LISTED RECORDS below:

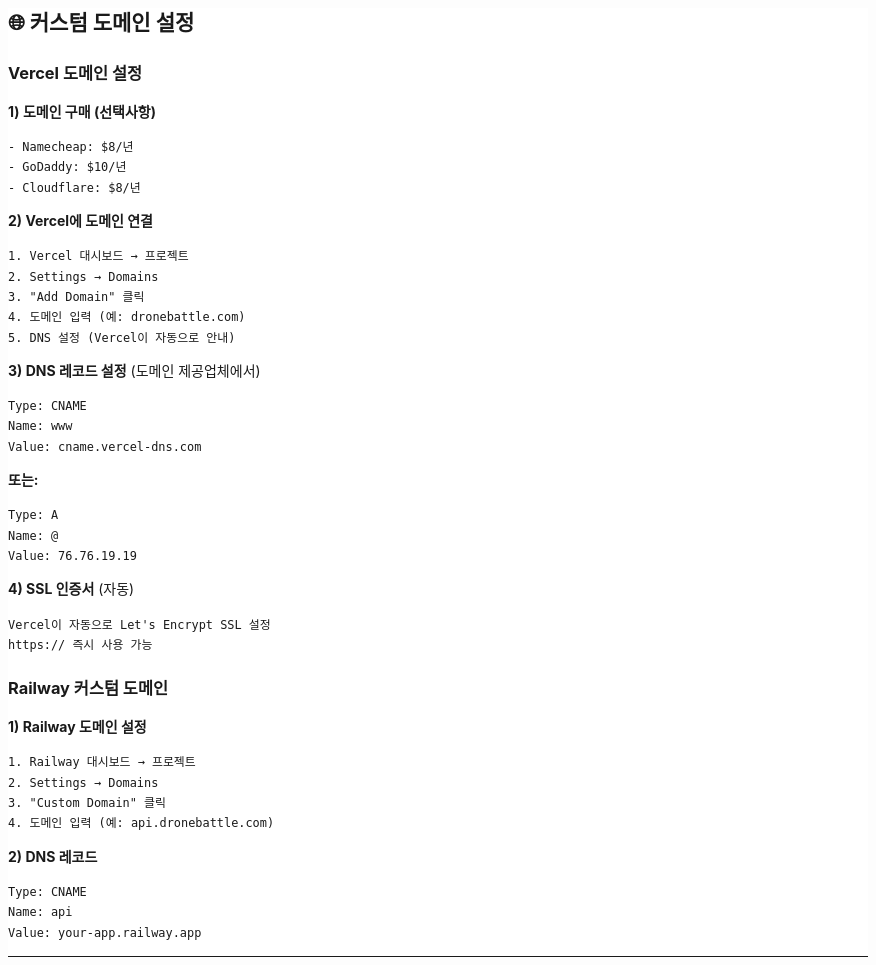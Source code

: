 
## 🌐 커스텀 도메인 설정

### Vercel 도메인 설정

**1) 도메인 구매 (선택사항)**
```
- Namecheap: $8/년
- GoDaddy: $10/년
- Cloudflare: $8/년
```

**2) Vercel에 도메인 연결**
```
1. Vercel 대시보드 → 프로젝트
2. Settings → Domains
3. "Add Domain" 클릭
4. 도메인 입력 (예: dronebattle.com)
5. DNS 설정 (Vercel이 자동으로 안내)
```

**3) DNS 레코드 설정** (도메인 제공업체에서)
```
Type: CNAME
Name: www
Value: cname.vercel-dns.com
```

**또는:**
```
Type: A
Name: @
Value: 76.76.19.19
```

**4) SSL 인증서** (자동)
```
Vercel이 자동으로 Let's Encrypt SSL 설정
https:// 즉시 사용 가능
```

### Railway 커스텀 도메인

**1) Railway 도메인 설정**
```
1. Railway 대시보드 → 프로젝트
2. Settings → Domains
3. "Custom Domain" 클릭
4. 도메인 입력 (예: api.dronebattle.com)
```

**2) DNS 레코드**
```
Type: CNAME
Name: api
Value: your-app.railway.app
```

---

End of LISTED RECORDS.

WHAT IS EXPECTED:
Print the line that contains "Railway 도메인 설정**" and each line after it up to the end of the listing, exactly as written.

RESPONSE FOR THIS EXERCISE:
**1) Railway 도메인 설정**
```
1. Railway 대시보드 → 프로젝트
2. Settings → Domains
3. "Custom Domain" 클릭
4. 도메인 입력 (예: api.dronebattle.com)
```

**2) DNS 레코드**
```
Type: CNAME
Name: api
Value: your-app.railway.app
```

---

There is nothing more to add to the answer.